One-liner: What are the best ways to go about marketing a web app?<p>Long version: I've perused various HN posts via searchyc, and have found some gems, such as the post from Balsamiq: http://news.ycombinator.com/item?id=267639<p>However, it seems like it's pretty hard to get buzz or coverage about any random web app in a grassroots fashion. All the big tech blogs have channels for submitting tips, but it's more like sending something into the ether and hoping it sticks. People have mentioned e-mailing bloggers/journalists directly, big and small alike, but I'm unsure of how to start compiling a list of names. It's hard enough trying to attract users, and it's even harder to get taken seriously enough to get some coverage without a userbase. Chicken-and-the-egg problem indeed.<p>I guess posting about the web app to HN or Reddit is a start, but where does one go from there?

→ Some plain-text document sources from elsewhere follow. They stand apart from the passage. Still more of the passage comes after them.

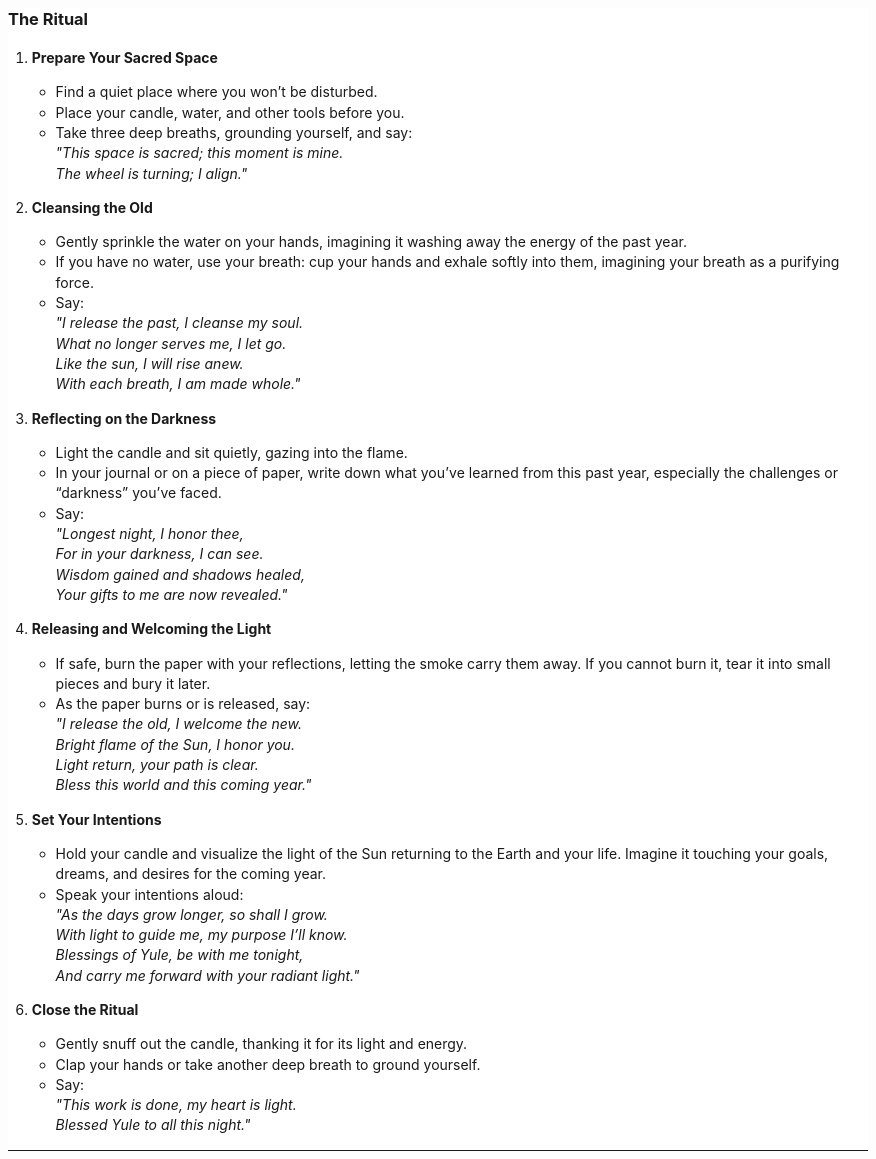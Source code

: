 
### **The Ritual**  

1. **Prepare Your Sacred Space**  
   - Find a quiet place where you won’t be disturbed.  
   - Place your candle, water, and other tools before you.  
   - Take three deep breaths, grounding yourself, and say:  
     *"This space is sacred; this moment is mine.  
     The wheel is turning; I align."*

2. **Cleansing the Old**  
   - Gently sprinkle the water on your hands, imagining it washing away the energy of the past year.  
   - If you have no water, use your breath: cup your hands and exhale softly into them, imagining your breath as a purifying force.  
   - Say:  
     *"I release the past, I cleanse my soul.  
     What no longer serves me, I let go.  
     Like the sun, I will rise anew.  
     With each breath, I am made whole."*

3. **Reflecting on the Darkness**  
   - Light the candle and sit quietly, gazing into the flame.  
   - In your journal or on a piece of paper, write down what you’ve learned from this past year, especially the challenges or “darkness” you’ve faced.  
   - Say:  
     *"Longest night, I honor thee,  
     For in your darkness, I can see.  
     Wisdom gained and shadows healed,  
     Your gifts to me are now revealed."*

4. **Releasing and Welcoming the Light**  
   - If safe, burn the paper with your reflections, letting the smoke carry them away. If you cannot burn it, tear it into small pieces and bury it later.  
   - As the paper burns or is released, say:  
     *"I release the old, I welcome the new.  
     Bright flame of the Sun, I honor you.  
     Light return, your path is clear.  
     Bless this world and this coming year."*  

5. **Set Your Intentions**  
   - Hold your candle and visualize the light of the Sun returning to the Earth and your life. Imagine it touching your goals, dreams, and desires for the coming year.  
   - Speak your intentions aloud:  
     *"As the days grow longer, so shall I grow.  
     With light to guide me, my purpose I’ll know.  
     Blessings of Yule, be with me tonight,  
     And carry me forward with your radiant light."*  

6. **Close the Ritual**  
   - Gently snuff out the candle, thanking it for its light and energy.  
   - Clap your hands or take another deep breath to ground yourself.  
   - Say:  
     *"This work is done, my heart is light.  
     Blessed Yule to all this night."*  

---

I've blanketed various small and mid-level web app directories/blogs and experimented with AdWords, but I feel like there's got to be more.
======
dirtyaura
First, thanks for higlighting the Balsamiq post and related HN discussion. A
lot of good insights: <http://news.ycombinator.com/item?id=267639>

My 2 cents: before a public launch, try to find discussion forums that suit
your target demographic and try to recruit users for an alpha version, ask
opinions and feedback. This way you can try to create an early adopter
community before launch and at least get very direct feedback - much better
way to start than shouting into ether.